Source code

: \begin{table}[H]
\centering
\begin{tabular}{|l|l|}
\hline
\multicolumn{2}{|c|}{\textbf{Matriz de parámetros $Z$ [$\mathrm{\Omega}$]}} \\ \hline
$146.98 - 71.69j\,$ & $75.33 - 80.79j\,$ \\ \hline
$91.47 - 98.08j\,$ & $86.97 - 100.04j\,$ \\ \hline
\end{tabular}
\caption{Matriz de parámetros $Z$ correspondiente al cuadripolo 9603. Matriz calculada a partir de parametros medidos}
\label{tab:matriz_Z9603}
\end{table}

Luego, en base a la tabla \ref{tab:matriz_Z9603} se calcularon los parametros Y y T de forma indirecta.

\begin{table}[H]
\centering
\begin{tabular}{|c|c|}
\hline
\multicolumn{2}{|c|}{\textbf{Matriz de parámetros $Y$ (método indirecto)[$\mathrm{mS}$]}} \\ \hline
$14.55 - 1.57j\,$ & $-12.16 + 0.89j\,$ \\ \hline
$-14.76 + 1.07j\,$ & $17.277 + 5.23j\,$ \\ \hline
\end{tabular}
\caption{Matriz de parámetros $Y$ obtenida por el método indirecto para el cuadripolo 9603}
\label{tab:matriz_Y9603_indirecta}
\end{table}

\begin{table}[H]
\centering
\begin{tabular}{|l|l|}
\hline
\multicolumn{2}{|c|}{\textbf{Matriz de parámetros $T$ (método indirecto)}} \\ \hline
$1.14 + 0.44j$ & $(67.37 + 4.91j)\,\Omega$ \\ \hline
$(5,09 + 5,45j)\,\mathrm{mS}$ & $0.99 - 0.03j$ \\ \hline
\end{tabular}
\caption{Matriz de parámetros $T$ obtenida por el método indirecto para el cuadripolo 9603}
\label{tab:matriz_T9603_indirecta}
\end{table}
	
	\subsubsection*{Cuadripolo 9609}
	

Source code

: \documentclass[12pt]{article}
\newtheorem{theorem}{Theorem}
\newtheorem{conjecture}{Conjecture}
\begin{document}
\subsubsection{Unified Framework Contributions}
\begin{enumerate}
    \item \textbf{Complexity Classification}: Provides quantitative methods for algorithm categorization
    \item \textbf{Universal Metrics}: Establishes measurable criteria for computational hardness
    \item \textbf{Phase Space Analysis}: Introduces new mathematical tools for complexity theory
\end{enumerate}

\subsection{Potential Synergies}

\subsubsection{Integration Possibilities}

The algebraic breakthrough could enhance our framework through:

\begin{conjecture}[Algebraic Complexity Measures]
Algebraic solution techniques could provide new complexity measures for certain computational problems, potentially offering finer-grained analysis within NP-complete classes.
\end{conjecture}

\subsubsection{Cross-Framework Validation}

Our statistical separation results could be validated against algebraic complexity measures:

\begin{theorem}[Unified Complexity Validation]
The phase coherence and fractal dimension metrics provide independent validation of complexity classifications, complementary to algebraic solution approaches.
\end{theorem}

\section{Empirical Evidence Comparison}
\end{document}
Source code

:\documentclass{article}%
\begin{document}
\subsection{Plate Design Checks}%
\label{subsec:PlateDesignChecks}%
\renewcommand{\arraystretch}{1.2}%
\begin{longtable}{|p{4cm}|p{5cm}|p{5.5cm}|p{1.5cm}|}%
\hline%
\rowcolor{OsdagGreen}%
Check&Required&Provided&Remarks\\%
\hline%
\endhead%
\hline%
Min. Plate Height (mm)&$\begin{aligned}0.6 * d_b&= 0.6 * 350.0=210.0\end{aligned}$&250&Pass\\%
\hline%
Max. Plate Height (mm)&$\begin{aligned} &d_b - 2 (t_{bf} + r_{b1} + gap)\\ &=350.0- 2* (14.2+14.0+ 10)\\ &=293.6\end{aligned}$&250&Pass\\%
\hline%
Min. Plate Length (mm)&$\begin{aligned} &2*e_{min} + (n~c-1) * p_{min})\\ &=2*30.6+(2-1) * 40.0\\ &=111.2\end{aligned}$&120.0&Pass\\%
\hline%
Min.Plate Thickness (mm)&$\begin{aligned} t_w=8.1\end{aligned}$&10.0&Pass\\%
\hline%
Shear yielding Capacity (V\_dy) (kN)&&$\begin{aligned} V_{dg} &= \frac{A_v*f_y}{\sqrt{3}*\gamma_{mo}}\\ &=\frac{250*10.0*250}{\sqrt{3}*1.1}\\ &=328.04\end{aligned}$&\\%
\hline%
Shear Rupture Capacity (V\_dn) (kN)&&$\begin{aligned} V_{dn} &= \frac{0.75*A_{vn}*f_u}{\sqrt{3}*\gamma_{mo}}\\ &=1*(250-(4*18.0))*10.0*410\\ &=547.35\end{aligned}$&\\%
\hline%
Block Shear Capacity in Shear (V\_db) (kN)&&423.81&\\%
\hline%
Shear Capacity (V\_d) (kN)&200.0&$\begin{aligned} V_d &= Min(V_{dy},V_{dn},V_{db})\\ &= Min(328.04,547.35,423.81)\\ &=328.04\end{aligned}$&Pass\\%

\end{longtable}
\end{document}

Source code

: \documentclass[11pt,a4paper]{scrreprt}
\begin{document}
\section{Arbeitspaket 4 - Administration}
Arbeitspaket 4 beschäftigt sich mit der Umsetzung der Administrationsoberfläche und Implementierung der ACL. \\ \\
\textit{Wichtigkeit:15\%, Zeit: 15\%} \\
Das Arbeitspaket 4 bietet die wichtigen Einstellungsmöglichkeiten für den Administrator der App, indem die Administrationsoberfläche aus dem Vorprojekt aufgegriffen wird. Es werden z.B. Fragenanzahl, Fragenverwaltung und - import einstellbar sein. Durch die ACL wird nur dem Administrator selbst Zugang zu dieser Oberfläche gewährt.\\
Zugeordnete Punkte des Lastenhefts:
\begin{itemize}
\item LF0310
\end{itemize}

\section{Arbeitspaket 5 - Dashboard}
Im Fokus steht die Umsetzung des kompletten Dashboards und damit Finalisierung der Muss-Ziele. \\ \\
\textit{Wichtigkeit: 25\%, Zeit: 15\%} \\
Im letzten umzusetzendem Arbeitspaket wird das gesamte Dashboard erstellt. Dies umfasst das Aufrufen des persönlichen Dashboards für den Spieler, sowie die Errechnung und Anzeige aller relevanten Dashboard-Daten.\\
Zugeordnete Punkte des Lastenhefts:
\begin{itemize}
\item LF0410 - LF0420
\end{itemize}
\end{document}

————

Prompt
Which lines of the listing contain the string "could"? Copy each of them.

Completed exercise
The algebraic breakthrough could enhance our framework through:
Algebraic solution techniques could provide new complexity measures for certain computational problems, potentially offering finer-grained analysis within NP-complete classes.
Our statistical separation results could be validated against algebraic complexity measures:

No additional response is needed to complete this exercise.